The Democratic committee does not endorse, according to its bylaws, but “may share information and recommendations regarding Democrats running for nonpartisan office.”

Last year, candidates for nonpartisan offices – including Virginia Beach seats on the soil and water conservation board – appeared on a voter guide produced by Virginia Beach Democrats. The Republican Party of Virginia Beach also produced a voter guide, but its guide clearly specified the party does not endorse in nonpartisan races. It showed some candidates for nonpartisan offices, noting only that they are members of the city committee.

Recently, the Democrats also hosted Zoom forums for Democrats seeking local nonpartisan offices, allowing members of the committee to become familiar with them and interact.
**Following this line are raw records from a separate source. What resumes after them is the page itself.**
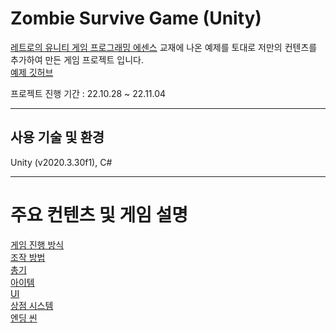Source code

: # Zombie Survive Game (Unity)

<a href="https://www.hanbit.co.kr/store/books/look.php?p_code=B3604463061">레트로의 유니티 게임 프로그래밍 에센스</a> 교재에 나온 예제를 토대로 저만의 컨텐츠를 추가하여 만든 게임 프로젝트 입니다.  
<a href="https://github.com/IJEMIN/Unity-Programming-Essence-2021">예제 깃허브</a>

프로젝트 진행 기간 : 22.10.28 ~ 22.11.04

------

## 사용 기술 및 환경
Unity (v2020.3.30f1), C#

------

# 주요 컨텐츠 및 게임 설명
<a href="https://github.com/yuzy1022/Zombie-Survive-Game/wiki#%EC%A7%84%ED%96%89-%EB%B0%A9%EC%8B%9D">게임 진행 방식</a>  
<a href="https://github.com/yuzy1022/Zombie-Survive-Game/wiki#%EC%A1%B0%EC%9E%91-%EB%B0%A9%EB%B2%95">조작 방법</a>  
<a href="https://github.com/yuzy1022/Zombie-Survive-Game/wiki#%EC%B4%9D%EA%B8%B0">총기</a>  
<a href="https://github.com/yuzy1022/Zombie-Survive-Game/wiki#%EC%95%84%EC%9D%B4%ED%85%9C">아이템</a>  
<a href="https://github.com/yuzy1022/Zombie-Survive-Game/wiki#ui">UI</a>  
<a href="https://github.com/yuzy1022/Zombie-Survive-Game/wiki#%EC%83%81%EC%A0%90">상점 시스템</a>  
<a href="https://github.com/yuzy1022/Zombie-Survive-Game/wiki#%EC%97%94%EB%94%A9%EC%94%AC">엔딩 씬</a>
The committee membership decides upon the recommendations, Edwards said.

Recommendations can make a difference in nonpartisan races, in part, because there are so many candidates involved in them. People trust the party to do research, Edwards said.
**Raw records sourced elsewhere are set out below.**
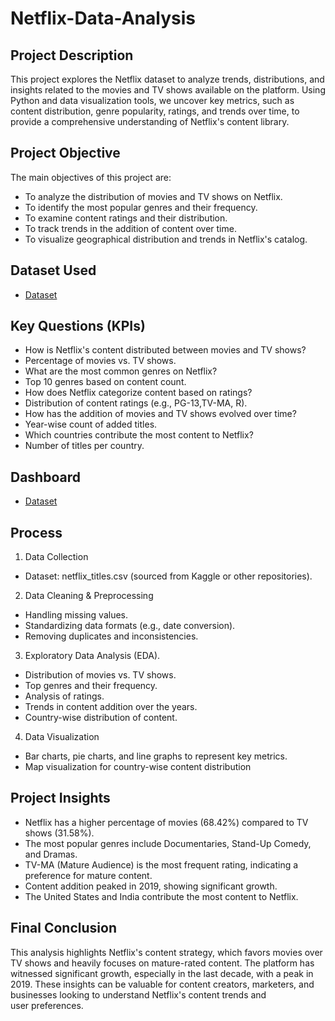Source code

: # Netflix-Data-Analysis

## Project Description

This project explores the Netflix dataset to analyze trends, distributions, and insights related to the movies and TV shows available on the platform. Using Python and data visualization tools, we uncover key metrics, such as content distribution, genre popularity, ratings, and trends over time, to provide a comprehensive understanding of Netflix's content library.

## Project Objective

The main objectives of this project are:

 - To analyze the distribution of movies and TV shows on Netflix.
 - To identify the most popular genres and their frequency.
 - To examine content ratings and their distribution.
 - To track trends in the addition of content over time.
 - To visualize geographical distribution and trends in Netflix's catalog.

## Dataset Used
 - <a href="https://github.com/Shivanjali0530/Netflix-Data-Analysis/blob/main/netflix_titles.csv">Dataset</a>

## Key Questions (KPIs)

   - How is Netflix's content distributed between movies and TV shows?
   - Percentage of movies vs. TV shows.
   - What are the most common genres on Netflix?
   - Top 10 genres based on content count.
   - How does Netflix categorize content based on ratings?
   - Distribution of content ratings (e.g., PG-13,TV-MA, R).
   - How has the addition of movies and TV shows evolved over time?
   - Year-wise count of added titles.
   - Which countries contribute the most content to Netflix?
   - Number of titles per country.

 ## Dashboard
 - <a href="https://github.com/Shivanjali0530/Netflix-Data-Analysis/blob/main/Dashboard.png">Dataset</a>

## Process

1. Data Collection
 - Dataset: netflix_titles.csv (sourced from Kaggle or other repositories).

2. Data Cleaning & Preprocessing
 - Handling missing values.
 - Standardizing data formats (e.g., date conversion).
 - Removing duplicates and inconsistencies.

3. Exploratory Data Analysis (EDA).
  - Distribution of movies vs. TV shows.
  - Top genres and their frequency.
  - Analysis of ratings.
  - Trends in content addition over the years.
  - Country-wise distribution of content.

4. Data Visualization
 - Bar charts, pie charts, and line graphs to represent key metrics.
 - Map visualization for country-wise content distribution


## Project Insights
 - Netflix has a higher percentage of movies (68.42%) compared to TV shows (31.58%).
 - The most popular genres include Documentaries, Stand-Up Comedy, and Dramas.
 - TV-MA (Mature Audience) is the most frequent rating, indicating a preference for mature content.
 - Content addition peaked in 2019, showing significant growth.
 - The United States and India contribute the most content to Netflix.

## Final Conclusion

This analysis highlights Netflix's content strategy, which favors movies over TV shows and heavily focuses on mature-rated content. The platform has witnessed significant growth, especially in the last decade, with a peak in 2019. These insights can be valuable for content creators, marketers, and businesses looking to understand Netflix's content trends and user preferences.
“I really just think where we stand is we want to elect people who have our values and support candidates in local offices and make sure the community at large is aware of who we’re recommending,” she said.
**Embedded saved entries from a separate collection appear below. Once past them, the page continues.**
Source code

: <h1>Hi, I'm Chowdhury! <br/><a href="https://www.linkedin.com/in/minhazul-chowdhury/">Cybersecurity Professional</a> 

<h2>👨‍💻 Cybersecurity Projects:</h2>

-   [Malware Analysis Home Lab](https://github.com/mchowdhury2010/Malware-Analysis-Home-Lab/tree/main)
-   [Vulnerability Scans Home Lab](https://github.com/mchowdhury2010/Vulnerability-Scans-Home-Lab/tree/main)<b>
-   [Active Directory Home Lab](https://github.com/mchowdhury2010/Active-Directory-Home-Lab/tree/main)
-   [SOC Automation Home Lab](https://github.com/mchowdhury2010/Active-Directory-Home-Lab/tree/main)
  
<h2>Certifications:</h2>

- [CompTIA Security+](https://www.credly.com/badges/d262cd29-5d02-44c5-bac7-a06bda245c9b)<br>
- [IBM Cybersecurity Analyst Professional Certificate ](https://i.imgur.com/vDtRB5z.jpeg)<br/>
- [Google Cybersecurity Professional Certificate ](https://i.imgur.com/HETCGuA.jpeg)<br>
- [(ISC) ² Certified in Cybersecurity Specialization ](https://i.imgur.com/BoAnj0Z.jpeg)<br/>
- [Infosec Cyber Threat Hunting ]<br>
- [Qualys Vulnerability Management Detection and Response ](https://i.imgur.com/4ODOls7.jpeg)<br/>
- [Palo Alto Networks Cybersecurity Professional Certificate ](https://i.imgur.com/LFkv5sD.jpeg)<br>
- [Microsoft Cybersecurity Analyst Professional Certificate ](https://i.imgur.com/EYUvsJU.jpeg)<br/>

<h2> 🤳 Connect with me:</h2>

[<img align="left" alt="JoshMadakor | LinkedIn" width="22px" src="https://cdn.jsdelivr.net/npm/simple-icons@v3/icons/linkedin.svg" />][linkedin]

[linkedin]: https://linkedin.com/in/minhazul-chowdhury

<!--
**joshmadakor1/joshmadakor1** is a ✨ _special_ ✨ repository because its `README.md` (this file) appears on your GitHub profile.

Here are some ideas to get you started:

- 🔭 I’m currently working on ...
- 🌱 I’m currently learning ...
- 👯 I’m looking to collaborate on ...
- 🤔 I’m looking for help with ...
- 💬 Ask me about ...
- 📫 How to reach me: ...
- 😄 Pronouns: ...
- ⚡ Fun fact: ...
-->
After this story originally appeared in print on Sunday, July 19, the party released its recommendations for 2020 nonpartisan local races.

Virginia Beach City Councilmember Guy Tower, who represents the Beach District, said he was backed by the local Democratic committee in the special election he won in 2019.

“I accepted the endorsement,” he said during a telephone interview. “I didn’t seek it out (but accepted it) because I think it was done with good intentions.”

He said he had not been active with the local party in years, though he has been involved on the state level. He welcomed the support, and he said it is “not unhealthy for parties to be involved on a local level.” There is no expectation he would vote on a City Council issue along a party line, he said.

“The great, great bulk of the work of the council is and should continue to be nonpartisan,” he said.

City Councilmember Guy Tower was among the nonpartisan candidates recommended by the local Democratic Party in 2019. [File/The Princess Anne Independent News]
City Councilmember John Moss, who holds an at large seat, has endorsed Frost in the Virginia Beach GOP chair race. Regarding party involvement in local races, he said, “I think it’s regrettable that we’ve gotten here.” 

However, he said local Democrats have been involved in recent nonpartisan races and been effective in supporting candidates. Republicans should get more involved, too.

“It’s certainly not a level playing field if one group stays out and another group stays in,” he said. There is already partisan involvement, and local Republicans should not “unilaterally disarm.”

Moss believes in fiscally conservative government, but, overall, he said City Council is a nonpartisan body. 

“I don’t believe there’s a Republican way to pave a road or a Democratic way to build a park,” he said.